Reduction of drug sensitivity and anti-apoptosis are important mechanisms of therapy failure in various cancer cells. The results revealed that the reduction and modulation of apoptosis rate of SH-SY5Y cancer cells was increased following the treatment with Sia-Carboplatin, significantly more than carboplatin. This reflects sialic acid's neutralizing effect and chemotherapy toxicity prevention. Previous studies have reported that sialic acid can induce drug resistance in various cancer cells. One of the main factors involved in drug resistance is P-glycoprotein transporters.

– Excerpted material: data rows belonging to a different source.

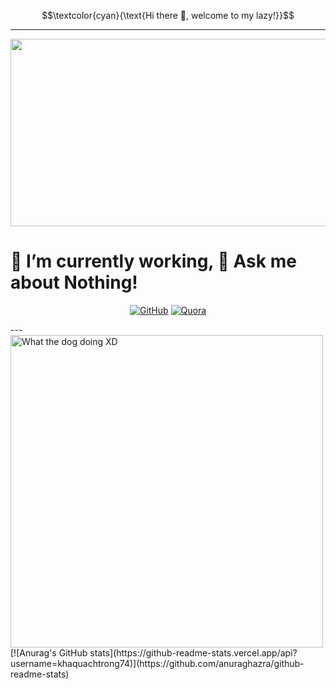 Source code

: $$\textcolor{cyan}{\text{Hi there 👋, welcome to my lazy!}}$$

---
<div align="center">
  <img src="https://github.com/khaquachtrong74/khaquachtrong74/blob/main/Profile/hand-drawn-sad-stick-figure-sitting-in-chair-vector-28334155.jpg" width="600" height="300"/>
</div>
<h1>
  🔭 I’m currently working, 💬 Ask me about Nothing!
</h1>

<div align="center">

[![GitHub](https://img.shields.io/badge/GitHub-181717?style=for-the-badge&logo=github&logoColor=white)](https://github.com/khaquachtrong74)
[![Quora](https://img.shields.io/badge/Quora-B92B27?style=for-the-badge&logo=quora&logoColor=white)](https://www.quora.com/profile/Da-Kha-1)

</div>
---
<img src="https://raw.githubusercontent.com/khaquachtrong74/khaquachtrong74/main/Profile/Jake.gif" alt="What the dog doing XD" width="500">


<br>
[![Anurag's GitHub stats](https://github-readme-stats.vercel.app/api?username=khaquachtrong74)](https://github.com/anuraghazra/github-readme-stats)

<!--
**khaquachtrong74/khaquachtrong74** is a ✨ _special_ ✨ repository because its `README.md` (this file) appears on your GitHub profile.

Here are some ideas to get you started:

- 🔭 I’m currently working on ...
- 🌱 I’m currently learning ...
- 👯 I’m looking to collaborate on ...
- 🤔 I’m looking for help with ...
- 💬 Ask me about ...
- 📫 How to reach me: ...
- 😄 Pronouns: ...
- ⚡ Fun fact: ...
-->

MDR1 is a primary active transporter that pumps various compounds out of the cells using ATP hydrolysis. Its activity impacts clinical outcomes and toxicity. Providing resistance to cancer chemotherapeutic agents, multidrug resistance protein 1 is considered a major cause of treatment failures. As
MDR1 transports a wide range of chemotherapy drugs, such as anthracyclines, vinca alkaloids, taxanes, etoposide, mitoxantrone, bisantrene, and the histone deacetylase inhibitor depsipeptide (
24,
25), targeting inhibition of
MDR1 could theoretically improve the clinical outcomes for many cancers. Early studies identified
MDR1 expression as a significant prognostic indicator in several childhood cancers (
26), and more recent studies have linked
MDR1 expression to poor outcomes in leukemias and breast cancer. By the decrease of sensitized NB to carboplatin, the ABC transporter inducer increases proliferation and metastasis. Therefore, we evaluated the mRNA expression of the
MDR1 gene in SH-SY5Y with sialic acid, carboplatin, and Sia-Carbo. The results showed that sialic acid treatment can upregulate
ABCC1 expression, which is more upregulated in carboplatin treatment and might reflect drug resistance induction. As demonstrated, sialic acid, in combination with carboplatin, can cause an evaluation of
ABCC1 expression significantly, and synergistically, drug resistance is increased. We can demonstrate that the combinational treatment of Sia-Carbo neutrally favored the anti-apoptotic pattern of
BCL-2 and
BAX expression. According to the results, the apoptotic, anti-metastatic activity and the efficacy of chemotherapy significantly decreased in carboplatin treatment in combination with sialic in SH-SY5Y cells. Our results are consistent with the previous reports about the role of hyper-sialylation in promoting cancer development.